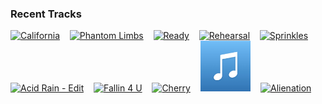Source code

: ### Recent Tracks
[<img src='https://lastfm.freetls.fastly.net/i/u/300x300/16c61bec148a7a5f43d99fe34a1b4a88.png' width='16%' height='16%' alt='California'>](https://www.last.fm/music/hot%2bshade/_/california)&nbsp;&nbsp;&nbsp;&nbsp;[<img src='https://lastfm.freetls.fastly.net/i/u/300x300/eba1b8ad3589904402453bfee8f182c8.png' width='16%' height='16%' alt='Phantom Limbs'>](https://www.last.fm/music/boniface/_/phantom%2blimbs)&nbsp;&nbsp;&nbsp;&nbsp;[<img src='https://lastfm.freetls.fastly.net/i/u/300x300/2ea76dda1f20a1aeebc6fb04bca6d9b1.png' width='16%' height='16%' alt='Ready'>](https://www.last.fm/music/alessia%2bcara/_/ready)&nbsp;&nbsp;&nbsp;&nbsp;[<img src='https://lastfm.freetls.fastly.net/i/u/300x300/b3a196bfc029547df53f9966ca9d74b7.png' width='16%' height='16%' alt='Rehearsal'>](https://www.last.fm/music/klubbhuset/_/rehearsal)&nbsp;&nbsp;&nbsp;&nbsp;[<img src='https://lastfm.freetls.fastly.net/i/u/300x300/d59bd89c8d9cfc2191d2ed02c95a9079.png' width='16%' height='16%' alt='Sprinkles'>](https://www.last.fm/music/shibo/_/sprinkles)&nbsp;&nbsp;&nbsp;&nbsp;<br>[<img src='https://lastfm.freetls.fastly.net/i/u/300x300/343c6dc3dc29e5922be578d8e23faba6.png' width='16%' height='16%' alt='Acid Rain - Edit'>](https://www.last.fm/music/lxury/_/acid%2brain%2b-%2bedit)&nbsp;&nbsp;&nbsp;&nbsp;[<img src='https://lastfm.freetls.fastly.net/i/u/300x300/07dfb13461e042606535d4efb0c72c0f.png' width='16%' height='16%' alt='Fallin 4 U'>](https://www.last.fm/music/will%2bheard/_/fallin%2527%2b4%2bu)&nbsp;&nbsp;&nbsp;&nbsp;[<img src='https://lastfm.freetls.fastly.net/i/u/300x300/829326e57aa90dce80334c33fbd8c6db.png' width='16%' height='16%' alt='Cherry'>](https://www.last.fm/music/harry%2bstyles/_/cherry)&nbsp;&nbsp;&nbsp;&nbsp;[<img src='https://github.com/atfinke/atfinke/blob/master/placeholder.jpeg?raw=true' width='16%' height='16%' alt='Jump In'>](https://www.last.fm/music/atomic%2bdrum%2bassembly/_/jump%2bin)&nbsp;&nbsp;&nbsp;&nbsp;[<img src='https://lastfm.freetls.fastly.net/i/u/300x300/ed44e08860db41fac177ea6aa6a8414b.png' width='16%' height='16%' alt='Alienation'>](https://www.last.fm/music/morning%2bparade/_/alienation)&nbsp;&nbsp;&nbsp;&nbsp;<br>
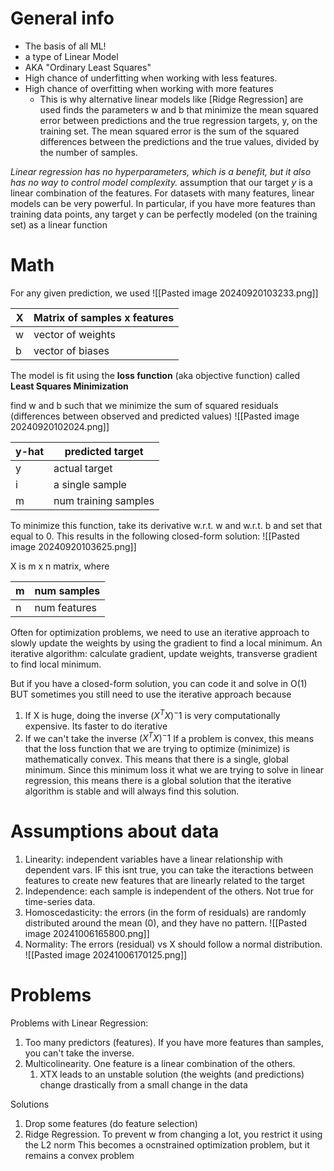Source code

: 
# General info
- The basis of all ML!
- a type of Linear Model
- AKA "Ordinary Least Squares"
- High chance of underfitting when working with less features.
- High chance of overfitting when working with more features
	- This is why alternative linear models like [Ridge Regression] are used
finds the parameters w and b that minimize the mean squared error between predictions and the true regression targets, y, on the training set. The mean squared error is the sum of the squared differences between the predictions and the true values, divided by the number of samples. 

*Linear regression has no hyperparameters, which is a benefit, but it also has no way to control model complexity.*
assumption that our target _y_ is a linear combination of the features.
For datasets with many features, linear models can be very powerful. In particular, if you have more features than training data points, any target y can be perfectly modeled (on the training set) as a linear function

# Math
For any given prediction, we used 
![[Pasted image 20240920103233.png]]

| X   | Matrix of samples x features |
| --- | ---------------------------- |
| w   | vector of weights            |
| b   | vector of biases             |


The model is fit using the **loss function** (aka objective function) called **Least Squares Minimization**

find w and b such that we minimize the sum of squared residuals (differences between observed and predicted values)
![[Pasted image 20240920102024.png]]

| y-hat | predicted target     |
| ----- | -------------------- |
| y     | actual target        |
| i     | a single sample      |
| m     | num training samples |
To minimize this function, take its derivative w.r.t. w and w.r.t. b and set that equal to 0.
This results in the following closed-form solution:
![[Pasted image 20240920103625.png]]

X is m x n matrix, where 

| m   | num samples  |
| --- | ------------ |
| n   | num features |


Often for optimization problems, we need to use an iterative approach to slowly update the weights by using the gradient to find a local minimum.
An iterative algorithm: calculate gradient, update weights, transverse gradient to find local minimum.



But if you have a closed-form solution, you can code it and solve in O(1)
BUT sometimes you still need to use the iterative approach because
1. If X is huge, doing the inverse $(X^T X)^-1$ is very computationally expensive. Its faster to do iterative
2. If we can't take the inverse $(X^T X)^-1$ 
If a problem is convex, this means that the loss function that we are trying to optimize (minimize) is mathematically convex. This means that there is a single, global minimum. Since this minimum loss it what we are trying to solve in linear regression, this means there is a global solution that the iterative algorithm is stable and will always find this solution. 
# Assumptions about data
1. Linearity: independent variables have a linear relationship with dependent vars. IF this isnt true, you can take the iteractions between features to create new features that are linearly related to the target
2. Independence: each sample is independent of the others. Not true for time-series data.
3. Homoscedasticity: the errors (in the form of residuals) are randomly distributed around the mean (0), and they have no pattern. ![[Pasted image 20241006165800.png]]
4. Normality: The errors (residual) vs X should follow a normal distribution. ![[Pasted image 20241006170125.png]]



# Problems
Problems with Linear Regression:
1. Too many predictors (features). If you have more features than samples, you can't take the inverse. 
2. Multicolinearity. One feature is a linear combination of the others. 
	1. XTX leads to an unstable solution (the weights (and predictions) change drastically from a small change in the data


Solutions
1. Drop some features (do feature selection)
2. Ridge Regression. To prevent w from changing a lot, you restrict it using the L2 norm
This becomes a ocnstrained optimization problem, but it remains a convex problem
━━━━━━
▶ [Assigned task] Copy every line from the records above that contains the string "features".

▶ [Answer box]
- High chance of underfitting when working with less features.
- High chance of overfitting when working with more features
assumption that our target _y_ is a linear combination of the features.
For datasets with many features, linear models can be very powerful. In particular, if you have more features than training data points, any target y can be perfectly modeled (on the training set) as a linear function
| X   | Matrix of samples x features |
| n   | num features |
1. Linearity: independent variables have a linear relationship with dependent vars. IF this isnt true, you can take the iteractions between features to create new features that are linearly related to the target
1. Too many predictors (features). If you have more features than samples, you can't take the inverse. 
1. Drop some features (do feature selection)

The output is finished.